Si estas cosas te pasaron o te pasan, te invito a revisar tu comunicación para poder desarrollarla de manera más empática.
Cuidar lo que decimos y cómo lo decimos es clave para que las palabras sean nuestras aliadas y nos permitan acercarnos a otros y a nosotros mismos.
De esa manera seremos funcionales a nuestros objetivos y podremos resolver conflictos transformando nuestras relaciones en espacios seguros, claros y disfrutables.

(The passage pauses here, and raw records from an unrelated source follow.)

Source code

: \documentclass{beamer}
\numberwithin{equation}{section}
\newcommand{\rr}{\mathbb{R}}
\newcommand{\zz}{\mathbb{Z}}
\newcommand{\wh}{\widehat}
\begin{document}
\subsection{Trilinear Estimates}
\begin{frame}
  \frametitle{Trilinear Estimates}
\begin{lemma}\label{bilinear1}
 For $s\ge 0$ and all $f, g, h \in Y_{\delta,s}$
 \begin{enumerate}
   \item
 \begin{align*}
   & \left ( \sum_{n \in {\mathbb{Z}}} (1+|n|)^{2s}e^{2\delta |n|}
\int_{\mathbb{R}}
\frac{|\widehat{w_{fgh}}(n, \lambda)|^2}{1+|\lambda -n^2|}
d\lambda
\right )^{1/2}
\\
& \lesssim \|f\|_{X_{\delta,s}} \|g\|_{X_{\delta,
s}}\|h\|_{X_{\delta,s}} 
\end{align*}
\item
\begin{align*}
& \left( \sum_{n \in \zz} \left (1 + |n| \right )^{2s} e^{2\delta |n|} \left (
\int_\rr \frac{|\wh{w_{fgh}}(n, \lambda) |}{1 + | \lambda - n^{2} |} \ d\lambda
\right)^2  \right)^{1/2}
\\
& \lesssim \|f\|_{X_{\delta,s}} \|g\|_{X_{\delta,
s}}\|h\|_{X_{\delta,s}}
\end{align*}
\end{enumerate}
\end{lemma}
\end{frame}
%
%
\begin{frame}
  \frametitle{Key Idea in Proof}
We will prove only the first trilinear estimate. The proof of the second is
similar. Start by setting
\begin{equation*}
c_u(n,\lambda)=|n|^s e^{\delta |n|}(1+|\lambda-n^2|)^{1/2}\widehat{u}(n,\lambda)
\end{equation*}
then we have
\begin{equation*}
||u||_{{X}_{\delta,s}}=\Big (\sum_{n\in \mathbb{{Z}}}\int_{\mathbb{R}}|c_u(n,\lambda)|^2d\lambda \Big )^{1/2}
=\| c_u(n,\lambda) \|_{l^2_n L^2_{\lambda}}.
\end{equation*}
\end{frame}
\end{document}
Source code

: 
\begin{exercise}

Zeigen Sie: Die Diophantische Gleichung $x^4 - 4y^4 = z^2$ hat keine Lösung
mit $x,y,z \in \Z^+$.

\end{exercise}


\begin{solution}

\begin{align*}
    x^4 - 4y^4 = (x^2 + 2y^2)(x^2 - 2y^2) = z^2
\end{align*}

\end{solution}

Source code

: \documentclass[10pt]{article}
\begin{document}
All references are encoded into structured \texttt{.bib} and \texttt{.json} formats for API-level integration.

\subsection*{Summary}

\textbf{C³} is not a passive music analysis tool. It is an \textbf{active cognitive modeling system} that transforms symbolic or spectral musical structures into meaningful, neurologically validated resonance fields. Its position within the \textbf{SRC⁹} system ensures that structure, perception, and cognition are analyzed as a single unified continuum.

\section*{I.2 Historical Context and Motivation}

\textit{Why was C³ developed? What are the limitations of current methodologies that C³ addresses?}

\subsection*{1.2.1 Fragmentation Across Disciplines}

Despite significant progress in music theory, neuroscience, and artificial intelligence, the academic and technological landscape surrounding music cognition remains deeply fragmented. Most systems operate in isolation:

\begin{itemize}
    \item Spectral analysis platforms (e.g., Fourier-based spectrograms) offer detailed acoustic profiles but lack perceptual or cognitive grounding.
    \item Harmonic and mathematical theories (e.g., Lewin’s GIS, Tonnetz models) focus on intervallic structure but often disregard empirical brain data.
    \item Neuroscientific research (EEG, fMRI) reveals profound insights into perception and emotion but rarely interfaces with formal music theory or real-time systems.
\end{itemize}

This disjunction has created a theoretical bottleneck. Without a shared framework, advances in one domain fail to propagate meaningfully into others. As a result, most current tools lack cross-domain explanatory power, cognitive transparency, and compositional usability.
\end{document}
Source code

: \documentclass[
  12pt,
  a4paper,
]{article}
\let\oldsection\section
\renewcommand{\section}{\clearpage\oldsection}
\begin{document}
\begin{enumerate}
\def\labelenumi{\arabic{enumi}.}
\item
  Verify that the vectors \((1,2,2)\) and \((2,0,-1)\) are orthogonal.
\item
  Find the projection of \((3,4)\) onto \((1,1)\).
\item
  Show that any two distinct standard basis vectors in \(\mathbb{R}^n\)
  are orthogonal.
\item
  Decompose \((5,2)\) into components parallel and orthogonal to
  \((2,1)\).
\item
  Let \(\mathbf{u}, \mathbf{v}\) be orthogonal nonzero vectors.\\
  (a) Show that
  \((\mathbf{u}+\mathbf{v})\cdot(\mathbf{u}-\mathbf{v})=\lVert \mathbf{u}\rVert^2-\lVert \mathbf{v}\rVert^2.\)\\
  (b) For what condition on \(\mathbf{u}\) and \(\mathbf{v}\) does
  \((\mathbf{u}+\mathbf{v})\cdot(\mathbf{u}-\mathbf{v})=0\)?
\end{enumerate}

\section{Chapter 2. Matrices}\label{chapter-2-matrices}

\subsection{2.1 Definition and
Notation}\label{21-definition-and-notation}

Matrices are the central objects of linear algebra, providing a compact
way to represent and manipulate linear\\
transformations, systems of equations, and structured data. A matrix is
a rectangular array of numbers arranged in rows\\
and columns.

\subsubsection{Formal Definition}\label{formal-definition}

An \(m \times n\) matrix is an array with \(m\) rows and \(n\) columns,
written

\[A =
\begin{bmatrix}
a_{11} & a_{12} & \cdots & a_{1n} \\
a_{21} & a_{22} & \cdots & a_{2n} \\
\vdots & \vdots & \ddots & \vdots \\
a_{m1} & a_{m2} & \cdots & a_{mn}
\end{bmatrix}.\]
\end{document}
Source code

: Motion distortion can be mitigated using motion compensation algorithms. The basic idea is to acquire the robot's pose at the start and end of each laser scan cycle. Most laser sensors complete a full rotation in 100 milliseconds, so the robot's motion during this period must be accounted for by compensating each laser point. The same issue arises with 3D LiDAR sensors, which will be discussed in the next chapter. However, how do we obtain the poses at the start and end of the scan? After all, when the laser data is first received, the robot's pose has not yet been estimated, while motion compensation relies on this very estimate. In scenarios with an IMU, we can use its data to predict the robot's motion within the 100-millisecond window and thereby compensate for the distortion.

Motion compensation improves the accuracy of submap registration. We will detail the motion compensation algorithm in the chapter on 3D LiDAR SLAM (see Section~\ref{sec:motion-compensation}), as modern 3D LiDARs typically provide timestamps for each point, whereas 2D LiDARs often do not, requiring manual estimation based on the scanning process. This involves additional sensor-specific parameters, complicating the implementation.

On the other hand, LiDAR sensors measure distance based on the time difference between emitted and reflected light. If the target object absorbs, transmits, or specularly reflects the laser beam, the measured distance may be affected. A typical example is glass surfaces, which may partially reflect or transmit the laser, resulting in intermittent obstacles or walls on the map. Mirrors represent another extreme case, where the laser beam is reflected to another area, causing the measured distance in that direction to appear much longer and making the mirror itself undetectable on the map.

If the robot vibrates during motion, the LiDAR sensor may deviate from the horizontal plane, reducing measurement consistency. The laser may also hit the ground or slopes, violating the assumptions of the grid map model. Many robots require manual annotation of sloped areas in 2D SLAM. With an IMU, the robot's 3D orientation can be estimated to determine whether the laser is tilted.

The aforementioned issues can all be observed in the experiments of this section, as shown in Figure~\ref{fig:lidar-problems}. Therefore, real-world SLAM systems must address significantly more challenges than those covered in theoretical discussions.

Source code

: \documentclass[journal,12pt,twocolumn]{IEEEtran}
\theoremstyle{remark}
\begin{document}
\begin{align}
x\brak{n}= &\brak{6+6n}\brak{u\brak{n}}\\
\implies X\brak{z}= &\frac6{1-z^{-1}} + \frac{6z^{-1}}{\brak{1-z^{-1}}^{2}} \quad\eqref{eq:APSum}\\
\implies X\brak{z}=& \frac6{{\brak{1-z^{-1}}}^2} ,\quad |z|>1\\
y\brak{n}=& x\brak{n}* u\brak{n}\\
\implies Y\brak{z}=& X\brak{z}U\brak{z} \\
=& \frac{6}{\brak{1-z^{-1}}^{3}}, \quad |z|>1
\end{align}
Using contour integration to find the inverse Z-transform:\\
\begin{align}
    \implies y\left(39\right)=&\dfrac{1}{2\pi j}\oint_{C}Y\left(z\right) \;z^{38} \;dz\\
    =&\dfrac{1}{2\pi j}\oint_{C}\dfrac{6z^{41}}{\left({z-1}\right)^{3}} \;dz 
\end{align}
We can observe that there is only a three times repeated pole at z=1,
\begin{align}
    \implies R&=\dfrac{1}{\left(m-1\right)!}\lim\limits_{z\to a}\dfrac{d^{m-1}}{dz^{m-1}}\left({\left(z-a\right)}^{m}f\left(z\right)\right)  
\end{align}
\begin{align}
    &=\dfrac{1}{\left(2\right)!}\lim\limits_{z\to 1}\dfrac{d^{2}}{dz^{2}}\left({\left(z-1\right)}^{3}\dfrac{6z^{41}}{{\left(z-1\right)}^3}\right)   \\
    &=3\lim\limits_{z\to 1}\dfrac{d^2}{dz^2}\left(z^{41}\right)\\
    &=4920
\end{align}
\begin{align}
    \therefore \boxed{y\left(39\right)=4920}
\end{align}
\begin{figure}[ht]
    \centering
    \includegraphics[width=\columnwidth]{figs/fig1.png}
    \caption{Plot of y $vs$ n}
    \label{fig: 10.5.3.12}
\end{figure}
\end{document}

Cómo nos vinculamos con otros, sobre todo en esos momentos en que sentimos mucho enojo o dolor, hace a nuestra calidad de vida.
Lo primero es identificar nuestras propias formas de actuar, esas que pueden llegar a aumentar el conflicto y la desconexión, estar presentes para potenciar la armonía.
A menudo nos cuesta reconocer nuestra propia violencia, me refiero a esa violencia pasiva tanto más difícil de detectar que la física que advertimos a simple vista. Me refiero a manipulaciones, controles, silencios, ninguneos, falta de confianza. Esta violencia pasiva es el combustible que alimenta el fuego de la violencia física.
Sólo cuando cada uno de nosotros pueda revisarse y conectar con uno mismo llenándose de amor, respeto, comprensión, agradecimiento, compasión e interés por los demás, y dejar de lado actitudes egoístas motivadas por el miedo, podremos cambiar el mundo.
Revisa cómo hablas a los demás y cómo te hablas a vos mismo, es el primer paso para crear un mundo compasivo.